The South Korean company plans to start commercial production in the first half of 2025 with 300,000 units of annual capacity and creating 8,100 jobs.
“The Oct. 25 groundbreaking for the Hyundai Group’ metaplant’ in Savannah, Georgia is a part of the Hyundai Group’s commitment of $10 billion by 2025 to foster future mobility in the US, including the production of EVs,” the company said.
The groundbreaking comes amid the anger from Korea and the European Union over the United States EV tax policy.
The Inflation Reduction Act sighed by President Biden in August requires electric vehicles to be built in North America to qualify for US tax credits. However, it excluded Hyundai and its affiliate Kia Corp from EV subsidiaries as the companies do not make vehicles there, along with major European automakers.
In addition, the law made around 70% of electric vehicles immediately ineligible for the $7,500 tax credits per vehicle.
Biden has also expressed willingness to continue talks with S.Korea over recent US legislation that denies subsidies to most foreign makers of EVs, South Korea said earlier this month.
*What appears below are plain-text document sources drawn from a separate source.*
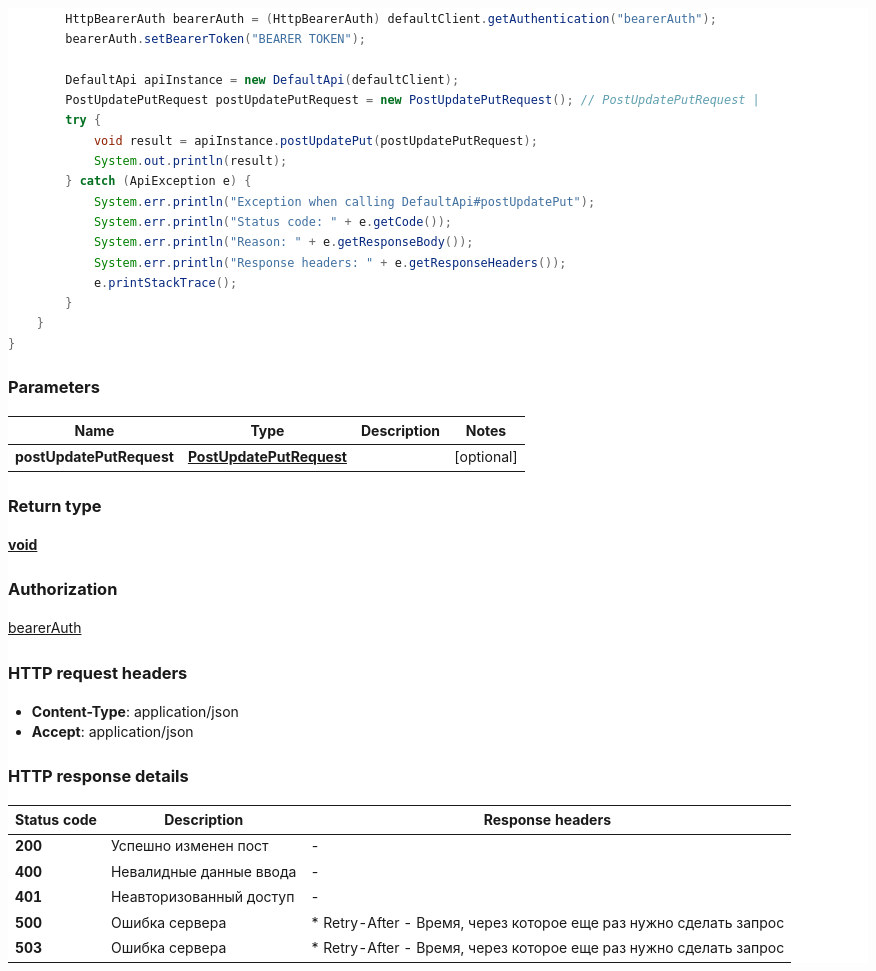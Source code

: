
 ```java
        HttpBearerAuth bearerAuth = (HttpBearerAuth) defaultClient.getAuthentication("bearerAuth");
        bearerAuth.setBearerToken("BEARER TOKEN");

        DefaultApi apiInstance = new DefaultApi(defaultClient);
        PostUpdatePutRequest postUpdatePutRequest = new PostUpdatePutRequest(); // PostUpdatePutRequest | 
        try {
            void result = apiInstance.postUpdatePut(postUpdatePutRequest);
            System.out.println(result);
        } catch (ApiException e) {
            System.err.println("Exception when calling DefaultApi#postUpdatePut");
            System.err.println("Status code: " + e.getCode());
            System.err.println("Reason: " + e.getResponseBody());
            System.err.println("Response headers: " + e.getResponseHeaders());
            e.printStackTrace();
        }
    }
}
```

### Parameters


| Name | Type | Description  | Notes |
|------------- | ------------- | ------------- | -------------|
| **postUpdatePutRequest** | [**PostUpdatePutRequest**](PostUpdatePutRequest.md)|  | [optional] |

### Return type

[**void**](Void.md)

### Authorization

[bearerAuth](../README.md#bearerAuth)

### HTTP request headers

- **Content-Type**: application/json
- **Accept**: application/json


### HTTP response details
| Status code | Description | Response headers |
|-------------|-------------|------------------|
| **200** | Успешно изменен пост |  -  |
| **400** | Невалидные данные ввода |  -  |
| **401** | Неавторизованный доступ |  -  |
| **500** | Ошибка сервера |  * Retry-After - Время, через которое еще раз нужно сделать запрос <br>  |
| **503** | Ошибка сервера |  * Retry-After - Время, через которое еще раз нужно сделать запрос <br>  |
Furthermore, Biden repeatedly praised investments by major foreign automakers to build electric vehicles and battery plants in the United States. It includes an announcement by Honda Motor and LG Energy to locate a $4.4 billion battery plant in Ohio.
Biden gave the assurance in a letter to South Korean President Yoon Suk-yeol, who asked the US president last month to help ease Seoul’s concerns that the new US rules would hurt South Korea’s automakers, Reuters reported.